Okay. Look, this might not be as dumb as it looks! In the '90s, ninjas were the ultimate weapon. You wanted something dead, you sent in a ninja. And MOB? They send in ninjas on level 2

If they consider the greatest fighting force ever to be completely overrated by cinema to be a mere grunt, just imagine the badasses they're saving to torture 'super crime fighter' Lucas McCabe on Level 3. Why, they'll...

You're... you're sending in WHO and his pals?

...

I have... I have no words.

...

Excuse me. I... I think I need a moment. Back in a sec, OK.

Dang it, that didn't help at all.

Anyway, where was I? Oh, yes. Over the next few levels, 'super crime fighter' Lucas McCabe never quite matches the sheer shock of seeing Crack Mack, but Crime Wave gives it a good shot. The secret rooms for instance, where MOB keeps its supplies of drugs and money behind easy to dodge laser beams, start out relatively sane. At least, given that this sentence included the words 'laser beams'.

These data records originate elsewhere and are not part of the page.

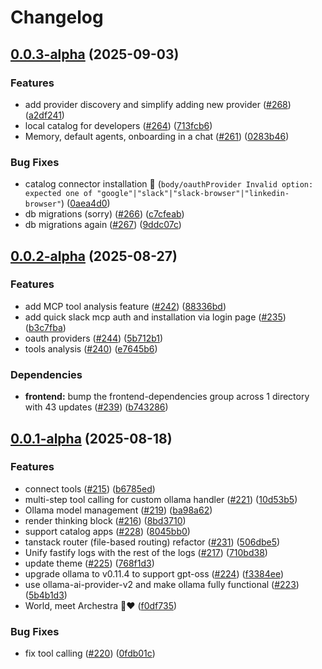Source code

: # Changelog

## [0.0.3-alpha](https://github.com/archestra-ai/archestra/compare/v0.0.2-alpha...v0.0.3-alpha) (2025-09-03)


### Features

* add provider discovery and simplify adding new provider ([#268](https://github.com/archestra-ai/archestra/issues/268)) ([a2df241](https://github.com/archestra-ai/archestra/commit/a2df241d8b805dfc355ed2a6006d0af130ca6725))
* local catalog for developers ([#264](https://github.com/archestra-ai/archestra/issues/264)) ([713fcb6](https://github.com/archestra-ai/archestra/commit/713fcb68373a1c23893873e7407d84e7dc95abc4))
* Memory, default agents, onboarding in a chat ([#261](https://github.com/archestra-ai/archestra/issues/261)) ([0283b46](https://github.com/archestra-ai/archestra/commit/0283b46696da7731755235423b126a250145f958))


### Bug Fixes

* catalog connector installation 🐛 (`body/oauthProvider Invalid option: expected one of "google"|"slack"|"slack-browser"|"linkedin-browser"`) ([0aea4d0](https://github.com/archestra-ai/archestra/commit/0aea4d0e08d111858059117c8a93ee36af3474af))
* db migrations (sorry) ([#266](https://github.com/archestra-ai/archestra/issues/266)) ([c7cfeab](https://github.com/archestra-ai/archestra/commit/c7cfeabbc3a7113165d0c35fc7b43234f6cb2a8d))
* db migrations again ([#267](https://github.com/archestra-ai/archestra/issues/267)) ([9ddc07c](https://github.com/archestra-ai/archestra/commit/9ddc07c3e70aa14ec58fa1ad59ffa68eb72e36ba))

## [0.0.2-alpha](https://github.com/archestra-ai/archestra/compare/v0.0.1-alpha...v0.0.2-alpha) (2025-08-27)


### Features

* add MCP tool analysis feature ([#242](https://github.com/archestra-ai/archestra/issues/242)) ([88336bd](https://github.com/archestra-ai/archestra/commit/88336bdddc0fbff05294c2546307913d44471321))
* add quick slack mcp auth and installation via login page ([#235](https://github.com/archestra-ai/archestra/issues/235)) ([b3c7fba](https://github.com/archestra-ai/archestra/commit/b3c7fbae8f9b7bd815bdecaf4955da6b8b1da29c))
* oauth providers ([#244](https://github.com/archestra-ai/archestra/issues/244)) ([5b712b1](https://github.com/archestra-ai/archestra/commit/5b712b14ff49e73c8179475af92e5a8ec73b2da4))
* tools analysis ([#240](https://github.com/archestra-ai/archestra/issues/240)) ([e7645b6](https://github.com/archestra-ai/archestra/commit/e7645b6824d772243dba70247696da916111444e))


### Dependencies

* **frontend:** bump the frontend-dependencies group across 1 directory with 43 updates ([#239](https://github.com/archestra-ai/archestra/issues/239)) ([b743286](https://github.com/archestra-ai/archestra/commit/b7432860cb29a2c24564c433095cc092d3d8ed31))

## [0.0.1-alpha](https://github.com/archestra-ai/archestra/compare/v0.0.0-alpha...v0.0.1-alpha) (2025-08-18)


### Features

* connect tools ([#215](https://github.com/archestra-ai/archestra/issues/215)) ([b6785ed](https://github.com/archestra-ai/archestra/commit/b6785eddedfefb6c06a079c5213ef73d3ec7cff2))
* multi-step tool calling for custom ollama handler ([#221](https://github.com/archestra-ai/archestra/issues/221)) ([10d53b5](https://github.com/archestra-ai/archestra/commit/10d53b52cfd7fe754297eb14bc182d463d9d30be))
* Ollama model management ([#219](https://github.com/archestra-ai/archestra/issues/219)) ([ba98a62](https://github.com/archestra-ai/archestra/commit/ba98a62945ff23a0d2075dfd415cdd358bd61991))
* render thinking block ([#216](https://github.com/archestra-ai/archestra/issues/216)) ([8bd3710](https://github.com/archestra-ai/archestra/commit/8bd3710b55b77df55dd93e5cb5d86e5af574b45c))
* support catalog apps ([#228](https://github.com/archestra-ai/archestra/issues/228)) ([8045bb0](https://github.com/archestra-ai/archestra/commit/8045bb09d9bdcedcf40ebefb39519297edd94c59))
* tanstack router (file-based routing) refactor ([#231](https://github.com/archestra-ai/archestra/issues/231)) ([506dbe5](https://github.com/archestra-ai/archestra/commit/506dbe5d9019a82162471cb4fc241bad18e095be))
* Unify fastify logs with the rest of the logs ([#217](https://github.com/archestra-ai/archestra/issues/217)) ([710bd38](https://github.com/archestra-ai/archestra/commit/710bd38bd37672a2b71bee1dbeb0e4b12f59109c))
* update theme ([#225](https://github.com/archestra-ai/archestra/issues/225)) ([768f1d3](https://github.com/archestra-ai/archestra/commit/768f1d3bf8e87986fb6fa522ecf31a3a1c1119c4))
* upgrade ollama to v0.11.4 to support gpt-oss ([#224](https://github.com/archestra-ai/archestra/issues/224)) ([f3384ee](https://github.com/archestra-ai/archestra/commit/f3384eebb14fedd300ac7671eb3097eda212454b))
* use ollama-ai-provider-v2 and make ollama fully functional ([#223](https://github.com/archestra-ai/archestra/issues/223)) ([5b4b1d3](https://github.com/archestra-ai/archestra/commit/5b4b1d360dd8fd1b5e7a1b065ffcf430ae9516b4))
* World, meet Archestra 🤖❤️ ([f0df735](https://github.com/archestra-ai/archestra/commit/f0df735202d076601232dd1fa6e0e874e1080d3c))


### Bug Fixes

* fix tool calling ([#220](https://github.com/archestra-ai/archestra/issues/220)) ([0fdb01c](https://github.com/archestra-ai/archestra/commit/0fdb01c6a321f3cf2d4d136bcefd31ec2093390e))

I suppose the idea is that if you get past, you DESERVE to take all the mob's money. Oddly fair of them, but okay!

At this point Crime Wave just throws its hands up and declares that even it doesn't care any more. The terrorists originally kidnap Brittany as part of a big plan, but that's pretty much irrelevant throughout and then she's just there for the sake of it. "Super crime fighter" Lucas McCabe tracks her to King Pin's mansion, otherwise known as 'obviously where she is', and fights her captor. 

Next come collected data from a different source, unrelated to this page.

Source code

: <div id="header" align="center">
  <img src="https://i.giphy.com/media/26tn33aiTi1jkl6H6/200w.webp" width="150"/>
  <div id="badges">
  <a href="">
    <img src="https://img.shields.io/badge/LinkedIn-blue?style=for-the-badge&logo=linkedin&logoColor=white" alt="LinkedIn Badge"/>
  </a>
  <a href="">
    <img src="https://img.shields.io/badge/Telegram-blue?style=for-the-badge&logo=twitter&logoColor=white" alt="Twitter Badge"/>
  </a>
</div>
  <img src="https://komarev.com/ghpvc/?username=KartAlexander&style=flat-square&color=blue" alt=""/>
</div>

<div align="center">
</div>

This being a '90s side scroller, it should come as no surprise that King Pin has a robot suit. Every villain did in that decade. It came with the spotless white suits, and final cigars they were allowed to smoke.

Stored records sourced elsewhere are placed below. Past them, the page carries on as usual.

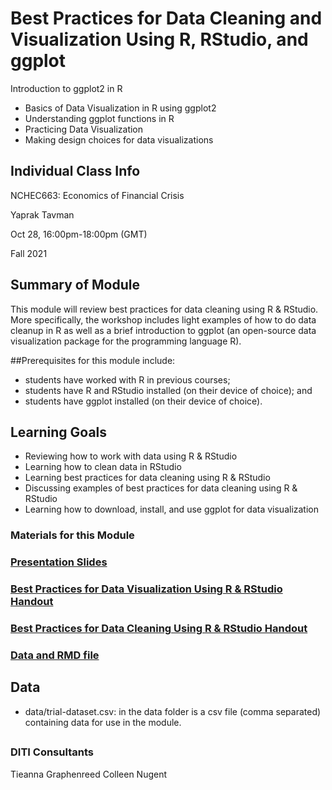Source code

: # Best Practices for Data Cleaning and Visualization Using R, RStudio, and ggplot 

Introduction to ggplot2 in R
- Basics of Data Visualization in R using ggplot2
- Understanding ggplot functions in R
- Practicing Data Visualization 
- Making design choices for data visualizations

## Individual Class Info
NCHEC663: Economics of Financial Crisis

Yaprak Tavman

Oct 28, 16:00pm-18:00pm (GMT) 

Fall 2021


## Summary of Module
This module will review best practices for data cleaning using R & RStudio. More specifically, the workshop includes light examples of how to do data cleanup in R as well as a brief introduction to ggplot (an open-source data visualization package for the programming language R). 

##Prerequisites for this module include: 
* students have worked with R in previous courses; 
* students have R and RStudio installed (on their device of choice); and
* students have ggplot installed (on their device of choice). 


## Learning Goals
* Reviewing how to work with data using R & RStudio
* Learning how to clean data in RStudio
* Learning best practices for data cleaning using R & RStudio
* Discussing examples of best practices for data cleaning using R & RStudio
* Learning how to download, install, and use ggplot for data visualization
 
### Materials for this Module
### [Presentation Slides](https://github.com/NULabNortheastern/digitalassignmentshowcase/blob/master/intro_r/economics_of_financial_crisis-fall2021-tavman/Slides_Data-Visualization-in-ggplot2_tavman.pdf)
### [Best Practices for Data Visualization Using R & RStudio Handout](https://github.com/NULabNortheastern/digitalassignmentshowcase/blob/master/intro_r/economics_of_financial_crisis-fall2021-tavman/Handout_Using-ggplot2-for-data-visualization.pdf)
### [Best Practices for Data Cleaning Using R & RStudio Handout](https://github.com/NULabNortheastern/digitalassignmentshowcase/blob/master/intro_r/economics_of_financial_crisis-fall2021-tavman/Handout_Best-Practices-for-Data-Cleaning_diti-fall2021-tavman.pdf)
### [Data and RMD file](https://github.com/NULabNortheastern/digitalassignmentshowcase/tree/master/intro_r/economics_of_financial_crisis-fall2021-tavman/ggplot2-diti-demo-guide_Tavman-fall2021)

## Data

* data/trial-dataset.csv: in the data folder is a csv file (comma separated) containing data for use in the module.

## 
### DITI Consultants
Tieanna Graphenreed
Colleen Nugent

I'll just embed the final level, because... well, you'll see. Aside from the robot, a personal favourite moment is King Pin defiantly refusing to tell 'super crime fighter' Lucas McCabe where Brittany is, and it promptly taking eight seconds to find her anyway. She's in the basement. Where else would she be? Sorry if that counts as a spoiler. You might want to watch anyway for the topless beach shots that finish the game though, where 'super crime fighter' Lucas McCabe finally gets his hero's reward.

Or indeed, not.

Sigh. Access. I'd say you tried, but that would so obviously be a lie. Until Tex Murphy made it big, anyway, this was pretty much what you got outside of their golf games—pretensions of cinema, wrapped in shit. 

Easily its dodgiest moment was stealing its title music. As YouTube now demonstrates so easily, it's a few seconds of Pink Floyd's One Slip. Of course, this was just 'one slip' for Access. It would never for instance have dreamed of blatantly pinching the Blade Runner poster for the Mean Streets box, any more than a big electronics company would have pinched the theme music from Robocop on the Gameboy to create one of the decade's most infamous ear-worms. Ahem.

Oh, the '90s. Those sweet days when anything seemed possible, if only because nobody was paying attention. How long ago they seem now. How long, and how tasteless. Shudder.